If so can you please explain:
1. how exactly this proposal would operate 
2. what you see as the consequences of such a move for the tenants who depend on private rented accommodation for a roof over their heads - especially those who are not in a position, or who don't necessarily want, to buy their own homes in the foreseeable future.
3. how it can be implemented without repeating the mistakes of Bacon.

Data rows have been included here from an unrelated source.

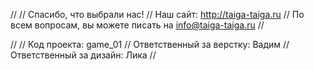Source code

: //
// Спасибо, что выбрали нас!
// Наш сайт: http://taiga-taiga.ru
// По всем вопросам, вы можете писать на info@taiga-taiga.ru
//

//
// Код проекта: game_01
// Ответственный за верстку: Вадим
// Ответственный за дизайн: Лика
//
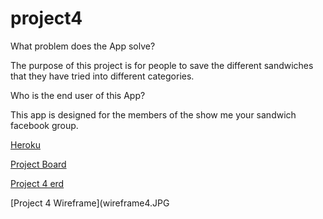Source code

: # project4

What problem does the App solve?

The purpose of this project is for people to save the different sandwiches that they have tried into different categories.

Who is the end user of this App?

This app is designed for the members of the show me your sandwich facebook group.

[Heroku](https://frozen-island-49924.herokuapp.com/)

[Project Board](https://github.com/bclark12/project4/projects)

[Project 4 erd](erd4.JPG)

[Project 4 Wireframe](wireframe4.JPG
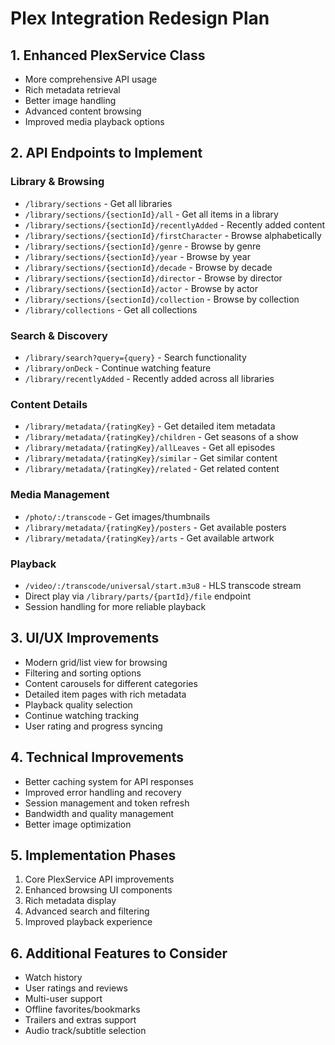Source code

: # Plex Integration Redesign Plan

## 1. Enhanced PlexService Class
- More comprehensive API usage
- Rich metadata retrieval
- Better image handling
- Advanced content browsing
- Improved media playback options

## 2. API Endpoints to Implement

### Library & Browsing
- `/library/sections` - Get all libraries
- `/library/sections/{sectionId}/all` - Get all items in a library
- `/library/sections/{sectionId}/recentlyAdded` - Recently added content
- `/library/sections/{sectionId}/firstCharacter` - Browse alphabetically
- `/library/sections/{sectionId}/genre` - Browse by genre
- `/library/sections/{sectionId}/year` - Browse by year
- `/library/sections/{sectionId}/decade` - Browse by decade
- `/library/sections/{sectionId}/director` - Browse by director
- `/library/sections/{sectionId}/actor` - Browse by actor
- `/library/sections/{sectionId}/collection` - Browse by collection
- `/library/collections` - Get all collections

### Search & Discovery
- `/library/search?query={query}` - Search functionality
- `/library/onDeck` - Continue watching feature
- `/library/recentlyAdded` - Recently added across all libraries

### Content Details
- `/library/metadata/{ratingKey}` - Get detailed item metadata
- `/library/metadata/{ratingKey}/children` - Get seasons of a show
- `/library/metadata/{ratingKey}/allLeaves` - Get all episodes
- `/library/metadata/{ratingKey}/similar` - Get similar content
- `/library/metadata/{ratingKey}/related` - Get related content

### Media Management
- `/photo/:/transcode` - Get images/thumbnails
- `/library/metadata/{ratingKey}/posters` - Get available posters
- `/library/metadata/{ratingKey}/arts` - Get available artwork

### Playback
- `/video/:/transcode/universal/start.m3u8` - HLS transcode stream
- Direct play via `/library/parts/{partId}/file` endpoint
- Session handling for more reliable playback

## 3. UI/UX Improvements
- Modern grid/list view for browsing
- Filtering and sorting options
- Content carousels for different categories
- Detailed item pages with rich metadata
- Playback quality selection
- Continue watching tracking
- User rating and progress syncing

## 4. Technical Improvements
- Better caching system for API responses
- Improved error handling and recovery
- Session management and token refresh
- Bandwidth and quality management
- Better image optimization

## 5. Implementation Phases
1. Core PlexService API improvements
2. Enhanced browsing UI components
3. Rich metadata display
4. Advanced search and filtering
5. Improved playback experience

## 6. Additional Features to Consider
- Watch history
- User ratings and reviews
- Multi-user support
- Offline favorites/bookmarks
- Trailers and extras support
- Audio track/subtitle selection
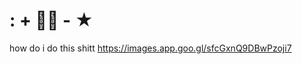 # : + 🦩🐾 - ★
how do i do this shitt
https://images.app.goo.gl/sfcGxnQ9DBwPzoji7

<!--
**FluffyStarPen/FluffyStarPen** is a ✨ _special_ ✨ repository because its `README.md` (this file) appears on your GitHub profile.

Here are some ideas to get you started:

- 🔭 I’m currently working on ...
- 🌱 I’m currently learning ...
- 👯 I’m looking to collaborate on ...
- 🤔 I’m looking for help with ...
- 💬 Ask me about ...
- 📫 How to reach me: ...
- 😄 Pronouns: ...
- ⚡ Fun fact: ...
-->
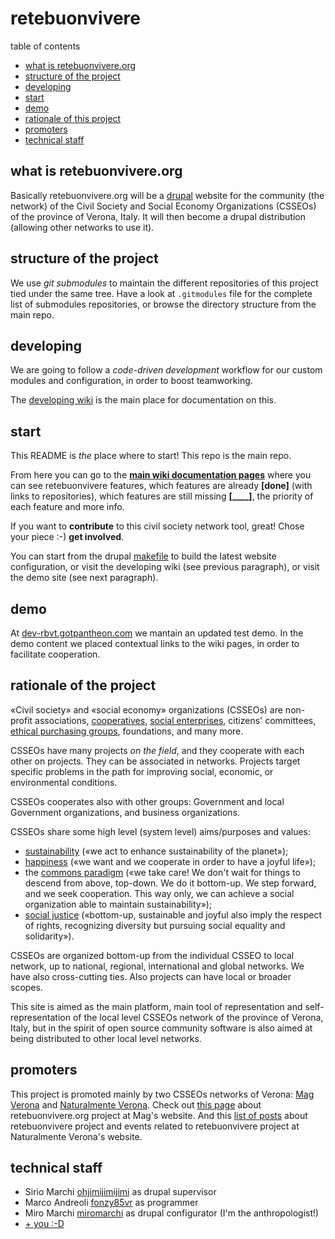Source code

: retebuonvivere
==============
table of contents
* [what is retebuonvivere.org](https://github.com/fonzy85vr/retebuonvivere#what-is-retebuonvivereorg)
* [structure of the project](https://github.com/fonzy85vr/retebuonvivere#structure-of-the-project)
* [developing](https://github.com/fonzy85vr/retebuonvivere#developing)
* [start](https://github.com/fonzy85vr/retebuonvivere#start)
* [demo](https://github.com/fonzy85vr/retebuonvivere#demo)
* [rationale of this project](https://github.com/fonzy85vr/retebuonvivere#rationale-of-the-project)
* [promoters](https://github.com/fonzy85vr/retebuonvivere#promoters)
* [technical staff](https://github.com/fonzy85vr/retebuonvivere#technical-staff)

what is retebuonvivere.org
--------------------------
Basically retebuonvivere.org will be a [drupal][6] website for the community (the network) of the Civil Society and Social Economy Organizations (CSSEOs) of the province of Verona, Italy.
It will then become a drupal distribution (allowing other networks to use it).

structure of the project
------------------------
We use *git submodules* to maintain the different repositories of this project tied under the same tree.
Have a look at `.gitmodules` file for the complete list of submodules repositories, or browse the directory structure from the main repo.

developing
----------
We are going to follow a *code-driven development* workflow for our custom modules and configuration, in order to boost teamworking.

The [developing wiki][4] is the main place for documentation on this.

start
-----
This README is *the* place where to start! This repo is the main repo.

From here you can go to the **[main wiki documentation pages][9]** where you can see retebuonvivere features, which features are already **[done]** (with links to repositories), which features are still missing **[____]**, the priority of each feature and more info.

If you want to **contribute** to this civil society network tool, great! Chose your piece :-) **get involved**.

You can start from the drupal [makefile][5] to build the latest website configuration, or visit the developing wiki (see previous paragraph), or visit the demo site (see next paragraph).

demo
----
At [dev-rbvt.gotpantheon.com][24] we mantain an updated test demo. In the demo content we placed contextual links to the wiki pages, in order to facilitate cooperation.

rationale of the project
------------------------
«Civil society» and «social economy» organizations (CSSEOs) are non-profit associations, [cooperatives][23], [social enterprises][22], citizens' committees, [ethical purchasing groups][11], foundations, and many more.

CSSEOs have many projects *on the field*, and they cooperate with each other on projects. They can  be associated in networks. Projects target specific problems in the path for improving social, economic, or environmental conditions.

CSSEOs cooperates also with other groups: Government and local Government organizations, and business organizations. 

CSSEOs share some high level (system level) aims/purposes and values: 
* [sustainability][12] («we act to enhance sustainability of the planet»); 
* [happiness][13] («we want and we cooperate in order to have a joyful life»);
* the [commons paradigm][10] («we take care! We don't wait for things to descend from above, top-down. We do it bottom-up. We step forward, and we seek cooperation. This way only, we can achieve a social organization able to maintain sustainability»);
* [social justice][14] («bottom-up, sustainable and joyful also imply the respect of rights, recognizing diversity but pursuing social equality and solidarity»).

CSSEOs are organized bottom-up from the individual CSSEO to local network, up to national, regional, international and global networks. We have also cross-cutting ties. Also projects can have local or broader scopes.

This site is aimed as the main platform, main tool of representation and self-representation of the local level CSSEOs network of the province of Verona, Italy, but in the spirit of open source community software is also aimed at being distributed to other local level networks. 

promoters
---------
This project is promoted mainly by two CSSEOs networks of Verona: [Mag Verona][15] and [Naturalmente Verona][16]. 
Check out [this page][17] about retebuonvivere.org project at Mag's website.
And this [list of posts][18] about retebuonvivere project and events related to retebuonvivere project at Naturalmente Verona's website.

technical staff
---------------
* Sirio Marchi [ohjimijimijimi][19] as drupal supervisor
* Marco Andreoli [fonzy85vr][20] as programmer
* Miro Marchi [miromarchi][21] as drupal configurator (I'm the anthropologist!)
* [+ you :-D](https://github.com/fonzy85vr/retebuonvivere#start)


[1]: http://nuvole.org/blog/code-driven-development
[2]: http://nuvole.org/blog/2012/feb/07/hard-and-soft-configuration-drupal-distributions
[3]: http://nuvole.org/blog/2010/aug/24/features-based-development-workflow
[4]: https://github.com/miromarchi/rbv_profile/wiki
[5]: https://github.com/miromarchi/rbv_drupal_make
[6]: https://drupal.org/

[9]: https://github.com/fonzy85vr/retebuonvivere/wiki
[10]: https://en.wikipedia.org/wiki/Commons
[11]: https://en.wikipedia.org/wiki/Ethical_purchasing_groups
[12]: https://en.wikipedia.org/wiki/Sustainability
[13]: https://en.wikipedia.org/wiki/Happiness
[14]: https://en.wikipedia.org/wiki/Social_justice
[15]: http://www.magverona.it/
[16]: http://www.naturalmenteverona.org/
[17]: http://www.magverona.it/la-rete-del-buon-vivere-org/
[18]: http://www.naturalmenteverona.org/tag/portale-del-terzo-settore/
[19]: https://github.com/ohjimijimijimi
[20]: https://github.com/fonzy85vr
[21]: https://github.com/miromarchi
[22]: https://en.wikipedia.org/wiki/Social_entrepreneurship
[23]: https://en.wikipedia.org/wiki/Cooperative
[24]: http://dev-rbvt.gotpantheon.com/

(Btw, in seeking to 'even the playing field' I presume you don't propose to remove the current Stamp Duty and CGT concessions that currently discriminate against investors?)


----------



## Unregistered (22 Apr 2005)

Would your "evening of the playing field" include reducing stamp duty rates for investors, and eliminating CGT on any gains made on the sale of the property, or is it the old socialist mantra of tax the hell out of the land owning classes ?


----------



## Fly (22 Apr 2005)

Hi Billy
I really meant that when the houses prices stop rising at 5% plus per year, houses are still attractive to people who want somewhere to live, but an investor has different priorities and will probably be looking elsewhere.
I know there's always some risk but if you need somewhere to live and want to know that your monthly outgoings are going to be steady over the next 20 years, then buying is still the way to go.  And even if house prices actually go down, as opposed to a slowing of the growth rate, it won't effect people living in them, unless they want to sell, in which case the house they aim to move to has probably also gone down in value.


----------



## 3GConsumer (22 Apr 2005)

foxylady said:
			
		

> When are the government going to clamp down on investors if at all because they are really making life even harder for us first time buyers as if it wasnt already hard enough. I recently was to view a house and got a call back off the auctioneer to say it was sold to an investor who offered 10k over the asking without even looking at the place. Two days later i tried to look at another property that had just gone on the market and same thing had happened.Talk about frustrating



hi foxylady ......... my heart bleeds...

FTB are exempt from
1. stamp duty up to 317,000
2. Can avail of rent a room scheme .... tax free up to 6.000( approx.)
3. Have TRS on the property ............

Oh how tragic oh maybe you want the gov .....to give you an interest free deposit on your house .
I was an FTB  when the stamp duty was exempt up to 190.000
and no I am not an investor I have decided against it for similar reasons as FLY said and the grief of being a landlord in an over saturated buy to let market.....


----------



## Unregistered (22 Apr 2005)

Labour have always had a bit of an ambivalent attitude towards the bin charge protesters: they've never quite come out and condemned the tax evading tactics outright.


----------



## ajapale (22 Apr 2005)

If people want to debate tax evasion, bin charges or indeed the Labour Party they are free to start another thread. In the meantime can we keep this debate to the point. 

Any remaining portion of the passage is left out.